The pelican papers

A big bird’s eye view

Using the Book of Common Prayer

1549 BCP page

A page from the first Book of Common Prayer
Prayer for ‘the whole state of Christ’s church and the world’

Historically, Anglican tradition has affirmed that the Book of Common Prayer is not for use just on Sunday but daily in the lives of the people of God. The 1979 revision of the prayer book makes this point clearly by providing short forms for daily prayer for individuals and families. (BCP, p. 136-140) These offices are flexible routines that encourage innovation and growth, a kind of starting point for deeper awareness over time of the practices of daily prayer in the Anglican tradition. Each office begins with a psalm of praise and continues with a reading from scripture, intercessions, the Lord’s Prayer and a concluding collect. There are four offices – morning, noon, evening and bedtime – each of them an opportunity for private prayer or worship with others. The practice of the hours of daily prayer is a means by which we make the time of our lives sacred in an outward and visible way signifying our inward, spiritual disposition to be in conscious relationship with God day in and day out, not just on Sunday. There are many way ways to do this; the Daily Office is but one way – and a good one.

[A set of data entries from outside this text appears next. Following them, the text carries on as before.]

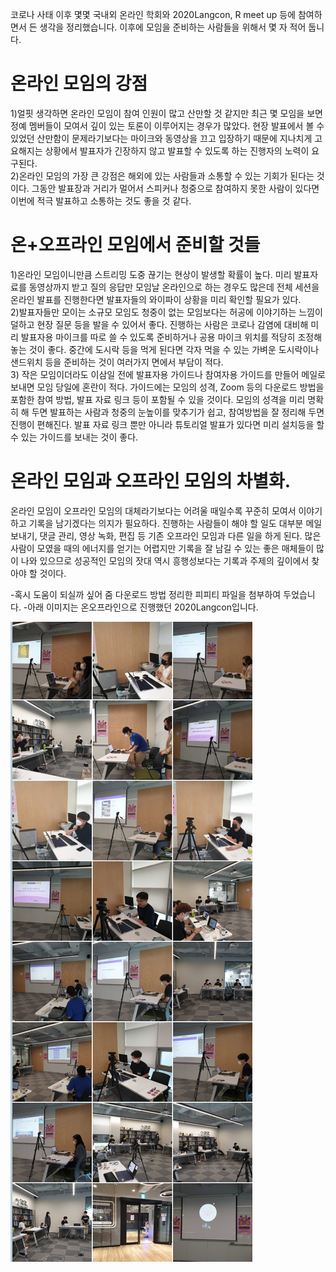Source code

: 
코로나 사태 이후 몇몇 국내외 온라인 학회와 2020Langcon, R meet up 등에 참여하면서 든 생각을 정리했습니다. 이후에 모임을 준비하는 사람들을 위해서 몇 자 적어 둡니다.


# 온라인 모임의 강점


1)얼핏 생각하면 온라인 모임이 참여 인원이 많고 산만할 것 같지만 최근 몇 모임을 보면 정예 멤버들이 모여서 깊이 있는 토론이 이루어지는 경우가 많았다. 현장 발표에서 볼 수 있었던 산만함이 문제라기보다는 마이크와 동영상을 끄고 입장하기 때문에 지나치게 고요해지는 상황에서 발표자가 긴장하지 않고 발표할 수 있도록 하는 진행자의 노력이 요구된다.          
2)온라인 모임의 가장 큰 강점은 해외에 있는 사람들과 소통할 수 있는 기회가 된다는 것이다.  그동안 발표장과 거리가 멀어서 스피커나 청중으로 참여하지 못한 사람이 있다면 이번에 적극 발표하고 소통하는 것도 좋을 것 같다.        


# 온+오프라인 모임에서 준비할 것들           
1)온라인 모임이니만큼 스트리밍 도중 끊기는 현상이 발생할 확률이 높다. 미리 발표자료를 동영상까지 받고 질의 응답만 모임날 온라인으로 하는 경우도 많은데  전체 세션을 온라인 발표를 진행한다면 발표자들의 와이파이 상황을 미리 확인할 필요가 있다.        
2)발표자들만 모이는 소규모 모임도 청중이 없는 모임보다는 허공에 이야기하는 느낌이 덜하고 현장 질문 등을 발을 수 있어서  좋다.    진행하는 사람은 코로나 감염에 대비해 미리 발표자용 마이크를 따로 쓸 수 있도록 준비하거나 공용 마이크 위치를 적당히 조정해 놓는 것이 좋다. 중간에 도시락 등을 먹게 된다면 각자 먹을 수 있는 가벼운 도시락이나 샌드위치 등을 준비하는 것이 여러가지 면에서 부담이 적다.       
3) 작은 모임이더라도 이삼일 전에 발표자용 가이드나 참여자용 가이드를 만들어 메일로 보내면 모임 당일에 혼란이 적다. 가이드에는 모임의 성격, Zoom 등의 다운로드 방법을 포함한 참여 방법,  발표 자료 링크 등이 포함될 수 있을 것이다.  모임의 성격을 미리 명확히 해 두면 발표하는 사람과 청중의 눈높이를 맞추기가 쉽고, 참여방법을 잘 정리해 두면 진행이 편해진다.  발표 자료 링크 뿐만 아니라 튜토리얼 발표가 있다면 미리 설치등을 할 수 있는 가이드를 보내는 것이 좋다.         


# 온라인 모임과 오프라인 모임의 차별화.  
온라인 모임이 오프라인 모임의 대체라기보다는 어려울 때일수록 꾸준히 모여서 이야기하고 기록을 남기겠다는 의지가 필요하다. 진행하는 사람들이 해야 할 일도 대부분 메일 보내기, 댓글 관리, 영상 녹화, 편집 등 기존 오프라인 모임과 다른 일을 하게 된다. 많은 사람이 모였을 때의 에너지를 얻기는 어렵지만 기록을 잘 남길 수 있는 좋은 매체들이 많이 나와 있으므로 성공적인 모임의 잣대 역시 흥행성보다는 기록과 주제의 깊이에서 찾아야 할 것이다.   
 

 -혹시 도움이 되실까 싶어 줌 다운로드 방법 정리한 피피티 파일을 첨부하여 두었습니다.
 -아래 이미지는 온오프라인으로 진행했던 2020Langcon입니다.

 ![이미지](./langcononoff.png) 





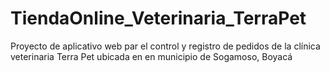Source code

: ﻿# TiendaOnline_Veterinaria_TerraPet
Proyecto de aplicativo web par el control y registro de pedidos de la clínica veterinaria Terra Pet ubicada en en municipio de Sogamoso, Boyacá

The longer forms of the Daily Office require more time but are of enormous benefit. They may be said privately or in small groups, even large groups. Like the short offices, these services are flexible and may play host to a variety of practices for which the Daily Office provides a context – meditation, contemplative practice, lectio divina. They may be chanted, said aloud or prayed silently. It’s a matter of liturgical taste, but there’s nothing to keep Daily Office practitioners from using candles, bells, incense, prayer shawls, rosaries or any other prayer aid. The prayer book provides a detailed outline for the Daily Office, but it’s a service made for innovation and personal taste, especially as a springboard for personal prayer.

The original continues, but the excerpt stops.